A full shot of a 9x13 inch baking dish filled with zucchini lasagna, ready to be served.

Required Equipments

  • 9x13 inch baking dish
  • large bowl
  • whisk
  • oven
  • spatula

Zucchini-Lasagna-with-a-Creamy-Filling

This vibrant and flavorful zucchini lasagna offers a lighter take on a classic comfort food. The creamy ricotta filling and tender zucchini layers create a dish that's both satisfying and healthy, perfect for a weeknight dinner or a special occasion.

⏳ Yield & Time

Yield: 4 servings

Preparation Time: 15 minutes

Cook Time: 45 minutes

Total Time:

🍽 Ingredients

📖 Instructions

  1. Preheat your oven to 375°F (190°C). Grease a 9x13 inch baking dish.
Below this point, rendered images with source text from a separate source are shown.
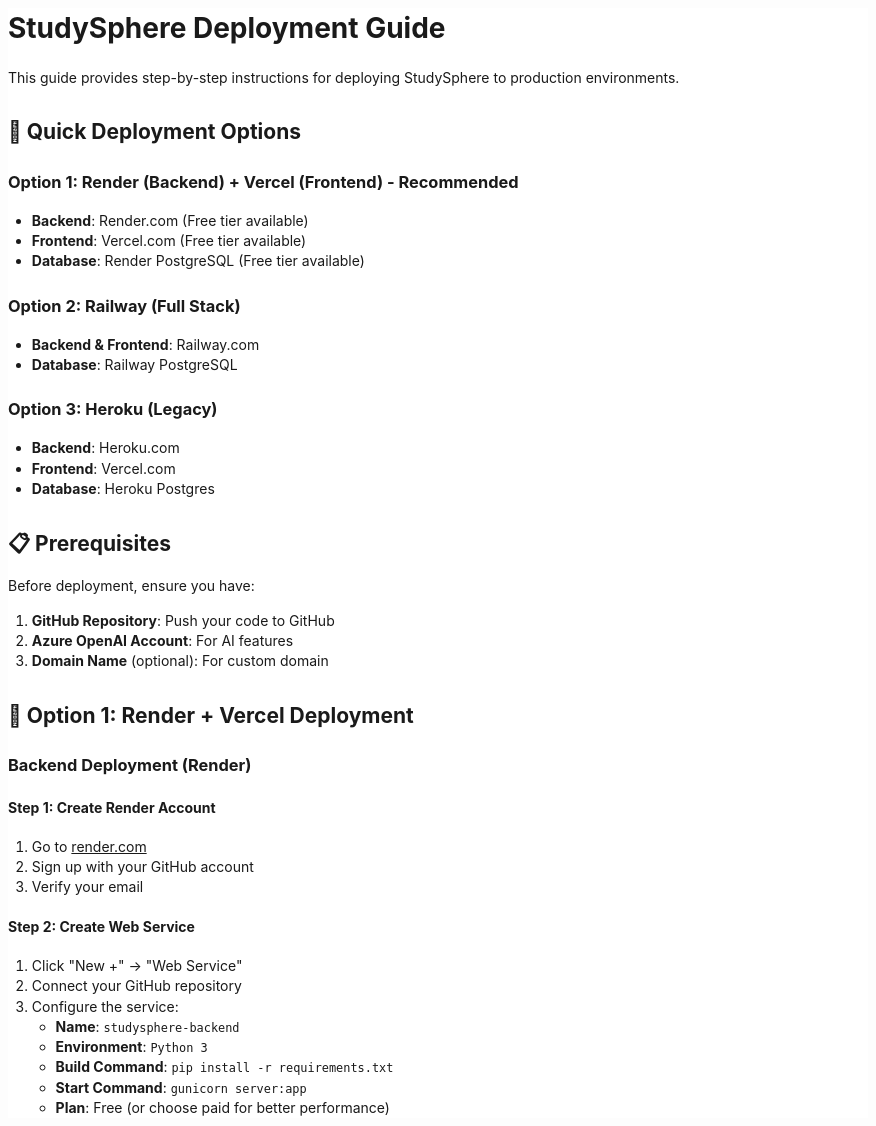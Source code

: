 # StudySphere Deployment Guide

This guide provides step-by-step instructions for deploying StudySphere to production environments.

## 🚀 Quick Deployment Options

### Option 1: Render (Backend) + Vercel (Frontend) - Recommended
- **Backend**: Render.com (Free tier available)
- **Frontend**: Vercel.com (Free tier available)
- **Database**: Render PostgreSQL (Free tier available)

### Option 2: Railway (Full Stack)
- **Backend & Frontend**: Railway.com
- **Database**: Railway PostgreSQL

### Option 3: Heroku (Legacy)
- **Backend**: Heroku.com
- **Frontend**: Vercel.com
- **Database**: Heroku Postgres

## 📋 Prerequisites

Before deployment, ensure you have:

1. **GitHub Repository**: Push your code to GitHub
2. **Azure OpenAI Account**: For AI features
3. **Domain Name** (optional): For custom domain

## 🎯 Option 1: Render + Vercel Deployment

### Backend Deployment (Render)

#### Step 1: Create Render Account
1. Go to [render.com](https://render.com)
2. Sign up with your GitHub account
3. Verify your email

#### Step 2: Create Web Service
1. Click "New +" → "Web Service"
2. Connect your GitHub repository
3. Configure the service:
   - **Name**: `studysphere-backend`
   - **Environment**: `Python 3`
   - **Build Command**: `pip install -r requirements.txt`
   - **Start Command**: `gunicorn server:app`
   - **Plan**: Free (or choose paid for better performance)
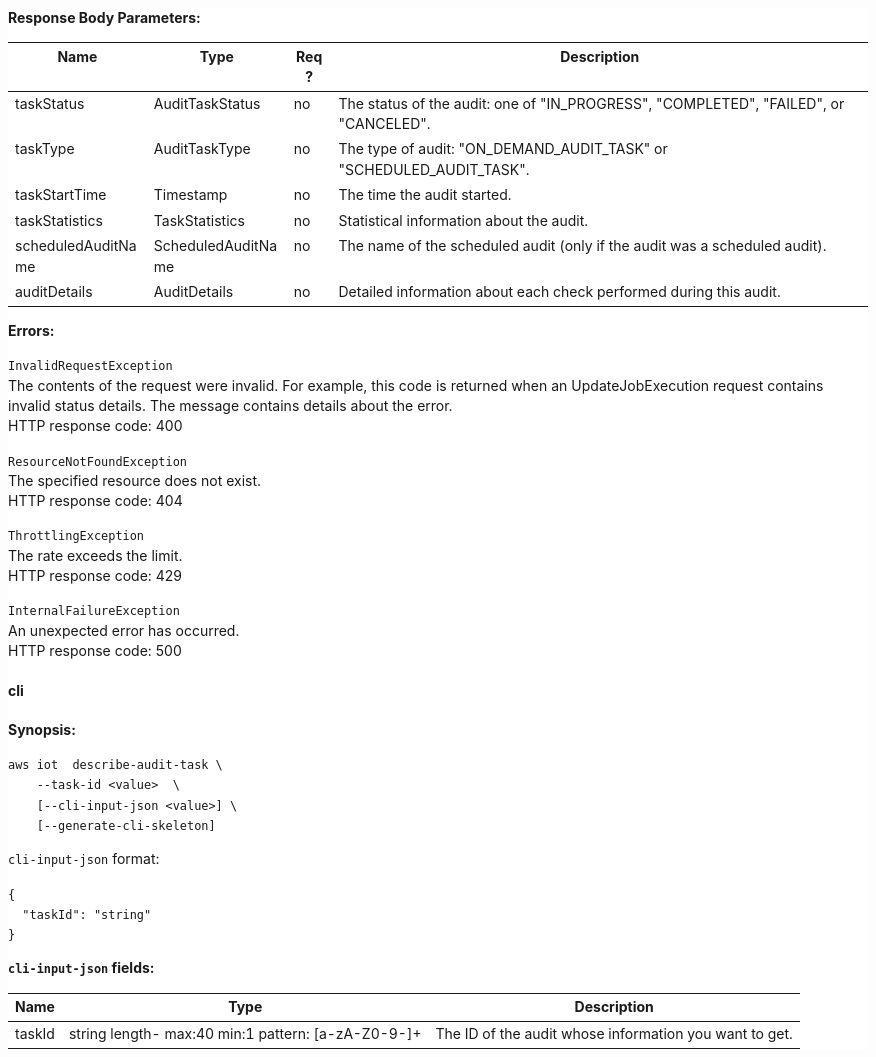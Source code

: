
**Response Body Parameters:**  

|  Name |  Type |  Req? |  Description | 
| --- | --- | --- | --- | 
|  taskStatus |   AuditTaskStatus  |  no |  The status of the audit: one of "IN\_PROGRESS", "COMPLETED", "FAILED", or "CANCELED"\.  | 
|  taskType |   AuditTaskType  |  no |  The type of audit: "ON\_DEMAND\_AUDIT\_TASK" or "SCHEDULED\_AUDIT\_TASK"\. | 
|  taskStartTime |   Timestamp  |  no |  The time the audit started\. | 
|  taskStatistics |   TaskStatistics  |  no |  Statistical information about the audit\. | 
|  scheduledAuditName |   ScheduledAuditName  |  no |  The name of the scheduled audit \(only if the audit was a scheduled audit\)\. | 
|  auditDetails |   AuditDetails  |  no |  Detailed information about each check performed during this audit\. | 

 **Errors:**

`InvalidRequestException`  
The contents of the request were invalid\. For example, this code is returned when an UpdateJobExecution request contains invalid status details\. The message contains details about the error\.  
HTTP response code: 400

`ResourceNotFoundException`  
The specified resource does not exist\.  
HTTP response code: 404

`ThrottlingException`  
The rate exceeds the limit\.  
HTTP response code: 429

`InternalFailureException`  
An unexpected error has occurred\.  
HTTP response code: 500

#### cli<a name="dd-api-iot-DescribeAuditTask-cli"></a>

 **Synopsis:**

```
aws iot  describe-audit-task \
    --task-id <value>  \
    [--cli-input-json <value>] \
    [--generate-cli-skeleton]
```

 `cli-input-json` format:

```
{
  "taskId": "string"
}
```


**`cli-input-json` fields:**  

|  Name |  Type |  Description | 
| --- | --- | --- | 
|  taskId |  string  length\- max:40 min:1  pattern: \[a\-zA\-Z0\-9\-\]\+  |  The ID of the audit whose information you want to get\. |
Don't skip this step; otherwise, you'll be scrubbing baked-on cheese for ages.
  2. In a large bowl, combine the ricotta cheese, 1 cup of the shredded mozzarella, 1/2 cup of the grated parmesan cheese, and the chopped fresh basil, oregano, and garlic. Season generously with salt and pepper. Mix well with a whisk until everything is nicely incorporated. This creamy mixture is the heart and soul of the dish!
  3. Slice the zucchini lengthwise into 1/4-inch thick slices. A mandoline slicer can make quick work of this, but a sharp knife will do the job just fine. Just be careful not to slice your finger tips off!
  4. Spread a thin layer of your creamy ricotta mixture at the bottom of the prepared baking dish. Top it with a layer of zucchini slices, slightly overlapping them. Think of it as building a delicious, veggie-filled tower.
  5. Repeat layering with creamy filling and zucchini slices. You should have about 3-4 layers, ending with a final layer of creamy filling. Sprinkle the remaining mozzarella cheese evenly over the top layer.
  6. Bake for 45-50 minutes, or until the zucchini is tender and the cheese is melted and bubbly. If the top starts browning too much before the inside is cooked through, you can loosely cover it with foil. You want gooey cheesy goodness, not a burnt offering!
  7. Let the lasagna rest for at least 15 minutes before cutting and serving. This allows the filling to set and makes for cleaner cuts. Trust me on this one! Otherwise, you'll have cheesy zucchini chaos.
  8. Garnish with extra fresh basil before serving. This final touch adds a pop of freshness and some serious pizzazz. Enjoy!

📝 Notes

  • For extra flavor, you can add a pinch of red pepper flakes to the filling.
  • Make sure your zucchini slices aren’t too thick or they won't cook through properly in the oven.
  • Feel free to experiment with different herbs; Italian parsley would work well too!

🍎 Nutrition

Calories: 350kcal

Protein: 18g

Fat: 15g

Carbohydrates: 25g

Fiber: 5g

Calcium: 200mg

Frequently Asked Questions

“The best and most beautiful things in the world cannot be seen or even touched - they must be felt with the heart.” – Helen Keller. And this lasagna? It's definitely one of those things you must feel with your heart (and your tastebuds).